And truly, Sung Hyunjae is still excelling, because no one ever comes to reprimand him. His quality of work is so high that even in unusual positions—it would be interesting, he thinks, if he could gain the skills of a contortionist—he is unaffected.
Sung Hyunjae has not given up. He is not going to waste away in this room forever. He has a life outside, that he is sure of.
This is prevention against total insanity, this is not giving up. It’s simply him thriving. That is important, even he can agree with that.
He’s not giving up, he’s not. He’s not and he’s not and did he mention that he’s not going to? Because he can say it again, he’ll say it for as long as he can, will say it as many times as possible.
He’s not
Sung Hyunjae isn’t quite certain as to why he must do the job that he does. Or no, that’s not a new question.
Sung Hyunjae isn’t quite certain as to what this job that he does is for.
Yes, yes. That’s better.
Now, the job that he does. He, in the simplest of words, in the most basic language, in an attempt to disregard all use of flourishes to aid in comprehension, staples sheets of paper to each other.
He knows people would laugh, but that’s just because they don’t understand. Putting something in simple language strips it of its mystique, of its meaning.
If this were all just stapling papers, he wouldn’t be here. Sung Hyunjae would not be the man called upon to do this job, because anyone can do that.
No, these papers are special. They are vital. Sung Hyunjae staples packets together, to be sure, but most importantly, when the first packets come through the slot with a stapler in what used to be the morning but now is whenever, he is entrusted with a very important task because the papers are special.
Perhaps that comes across as desperate. Sung Hyunjae is long past making up faces for people in his head, and so, he no longer really cares how he’s seen. If he speaks strangely, excuse him. The audience in his mind needs to be more understanding.
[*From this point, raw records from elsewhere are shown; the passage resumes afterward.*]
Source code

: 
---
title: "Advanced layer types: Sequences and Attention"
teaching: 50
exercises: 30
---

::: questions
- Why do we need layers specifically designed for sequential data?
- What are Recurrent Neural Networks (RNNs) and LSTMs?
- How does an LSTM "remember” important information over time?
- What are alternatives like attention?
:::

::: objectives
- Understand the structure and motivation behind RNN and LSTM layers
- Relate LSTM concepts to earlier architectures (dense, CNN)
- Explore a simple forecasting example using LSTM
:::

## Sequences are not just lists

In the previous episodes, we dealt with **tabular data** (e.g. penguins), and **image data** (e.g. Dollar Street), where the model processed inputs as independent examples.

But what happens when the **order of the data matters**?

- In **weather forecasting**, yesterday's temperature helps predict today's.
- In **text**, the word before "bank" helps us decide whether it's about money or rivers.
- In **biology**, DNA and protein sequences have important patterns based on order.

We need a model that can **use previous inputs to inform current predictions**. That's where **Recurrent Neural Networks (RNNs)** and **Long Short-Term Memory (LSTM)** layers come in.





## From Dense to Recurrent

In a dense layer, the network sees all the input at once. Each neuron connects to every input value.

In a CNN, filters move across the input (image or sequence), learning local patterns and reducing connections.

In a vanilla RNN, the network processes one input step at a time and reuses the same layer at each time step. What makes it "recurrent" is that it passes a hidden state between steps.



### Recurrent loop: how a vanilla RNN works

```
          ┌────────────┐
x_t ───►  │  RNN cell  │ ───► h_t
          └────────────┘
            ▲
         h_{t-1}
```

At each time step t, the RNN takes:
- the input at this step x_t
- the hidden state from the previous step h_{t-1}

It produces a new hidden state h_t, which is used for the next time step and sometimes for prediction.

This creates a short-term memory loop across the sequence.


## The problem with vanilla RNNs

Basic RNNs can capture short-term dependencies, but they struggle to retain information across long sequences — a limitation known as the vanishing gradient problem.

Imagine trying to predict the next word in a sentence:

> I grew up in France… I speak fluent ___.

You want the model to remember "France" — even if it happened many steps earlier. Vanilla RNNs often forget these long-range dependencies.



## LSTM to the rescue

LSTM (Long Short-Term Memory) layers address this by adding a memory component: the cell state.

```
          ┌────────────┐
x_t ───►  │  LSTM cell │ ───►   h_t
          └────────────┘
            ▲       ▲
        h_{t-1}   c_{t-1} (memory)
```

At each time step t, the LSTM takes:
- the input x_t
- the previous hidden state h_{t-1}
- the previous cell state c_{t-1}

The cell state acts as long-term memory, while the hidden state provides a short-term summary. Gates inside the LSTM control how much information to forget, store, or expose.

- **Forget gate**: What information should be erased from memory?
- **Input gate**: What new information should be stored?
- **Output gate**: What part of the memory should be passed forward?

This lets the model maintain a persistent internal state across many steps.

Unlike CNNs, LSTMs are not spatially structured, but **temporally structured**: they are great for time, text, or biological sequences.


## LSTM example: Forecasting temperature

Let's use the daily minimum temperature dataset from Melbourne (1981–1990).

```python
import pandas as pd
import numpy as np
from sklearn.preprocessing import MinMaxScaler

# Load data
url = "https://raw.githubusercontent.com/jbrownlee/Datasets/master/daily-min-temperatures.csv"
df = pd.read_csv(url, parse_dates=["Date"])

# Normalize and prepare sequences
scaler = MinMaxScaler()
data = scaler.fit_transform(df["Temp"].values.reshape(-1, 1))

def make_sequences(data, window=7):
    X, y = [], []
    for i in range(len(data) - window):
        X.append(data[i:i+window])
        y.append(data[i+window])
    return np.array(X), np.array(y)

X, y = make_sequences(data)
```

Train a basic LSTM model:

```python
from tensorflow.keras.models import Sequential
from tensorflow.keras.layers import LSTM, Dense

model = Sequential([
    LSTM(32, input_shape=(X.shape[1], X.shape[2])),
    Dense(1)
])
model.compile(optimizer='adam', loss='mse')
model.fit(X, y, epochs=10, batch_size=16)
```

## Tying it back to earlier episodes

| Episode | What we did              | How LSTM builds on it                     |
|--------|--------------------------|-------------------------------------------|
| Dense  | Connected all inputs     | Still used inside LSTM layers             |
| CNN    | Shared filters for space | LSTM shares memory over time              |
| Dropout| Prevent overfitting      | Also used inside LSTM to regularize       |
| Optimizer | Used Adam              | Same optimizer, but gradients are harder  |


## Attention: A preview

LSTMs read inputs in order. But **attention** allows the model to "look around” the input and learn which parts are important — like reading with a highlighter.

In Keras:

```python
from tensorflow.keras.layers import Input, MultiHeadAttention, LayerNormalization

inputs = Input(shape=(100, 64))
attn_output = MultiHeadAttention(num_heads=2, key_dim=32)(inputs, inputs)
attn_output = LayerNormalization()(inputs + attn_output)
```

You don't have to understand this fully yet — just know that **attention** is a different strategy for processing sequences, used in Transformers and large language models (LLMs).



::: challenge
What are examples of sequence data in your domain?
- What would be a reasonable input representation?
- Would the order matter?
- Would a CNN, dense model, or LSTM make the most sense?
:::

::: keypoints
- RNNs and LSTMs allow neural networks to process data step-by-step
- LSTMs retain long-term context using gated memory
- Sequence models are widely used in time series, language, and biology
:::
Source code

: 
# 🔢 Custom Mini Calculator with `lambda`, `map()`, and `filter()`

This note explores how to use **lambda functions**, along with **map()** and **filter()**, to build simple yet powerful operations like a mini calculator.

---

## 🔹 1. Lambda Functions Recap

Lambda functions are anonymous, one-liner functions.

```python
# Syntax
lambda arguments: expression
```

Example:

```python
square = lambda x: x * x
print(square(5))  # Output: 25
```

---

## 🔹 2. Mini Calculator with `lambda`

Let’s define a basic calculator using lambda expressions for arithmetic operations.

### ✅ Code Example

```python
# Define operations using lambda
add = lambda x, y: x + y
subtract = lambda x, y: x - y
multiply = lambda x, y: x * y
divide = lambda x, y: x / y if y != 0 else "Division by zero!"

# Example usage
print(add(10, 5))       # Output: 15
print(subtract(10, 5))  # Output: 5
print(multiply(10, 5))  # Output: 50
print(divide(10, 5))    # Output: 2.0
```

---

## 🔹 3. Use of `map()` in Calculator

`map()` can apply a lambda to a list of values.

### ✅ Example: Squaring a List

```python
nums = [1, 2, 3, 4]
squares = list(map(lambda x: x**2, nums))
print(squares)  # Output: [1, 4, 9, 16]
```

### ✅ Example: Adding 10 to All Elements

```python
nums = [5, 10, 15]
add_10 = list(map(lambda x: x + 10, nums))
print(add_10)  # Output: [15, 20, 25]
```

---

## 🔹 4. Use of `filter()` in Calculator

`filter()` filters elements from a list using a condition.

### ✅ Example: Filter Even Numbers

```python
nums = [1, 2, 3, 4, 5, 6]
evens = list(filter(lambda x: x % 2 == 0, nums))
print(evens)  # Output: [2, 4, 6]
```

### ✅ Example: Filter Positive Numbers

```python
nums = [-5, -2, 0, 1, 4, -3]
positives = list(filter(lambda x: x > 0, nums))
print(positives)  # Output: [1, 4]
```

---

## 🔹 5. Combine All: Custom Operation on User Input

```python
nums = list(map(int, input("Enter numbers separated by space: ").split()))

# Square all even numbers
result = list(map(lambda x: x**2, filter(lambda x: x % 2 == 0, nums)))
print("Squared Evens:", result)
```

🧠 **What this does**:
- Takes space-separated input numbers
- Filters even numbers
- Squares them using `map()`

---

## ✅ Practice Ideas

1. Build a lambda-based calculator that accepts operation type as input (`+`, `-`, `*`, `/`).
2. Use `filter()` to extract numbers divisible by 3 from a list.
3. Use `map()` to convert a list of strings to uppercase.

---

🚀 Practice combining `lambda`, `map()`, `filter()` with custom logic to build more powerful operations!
His mouth, he thinks, has forgotten how to shape words and this throat doesn’t remember how to modulate his voice.
Regardless, Sung Hyunjae does his job well.
Perhaps that is the reason why he can never leave. If his job is done so well, then no one can be found to replace him. Truly, Sung Hyunjae is a genius.
The thought is pleasing and with the edges of the stapler, he carves genius onto the white walls.
If he steps back, he can’t see it at all.
Nothing bothers him at all. Nothing bothers him and so there’s nothing that disrupts life here. If life is what this is.
Sung Hyunjae knows much about the meaning of words. He used to be surrounded by all of them. They used to be on all the papers and now they’re not.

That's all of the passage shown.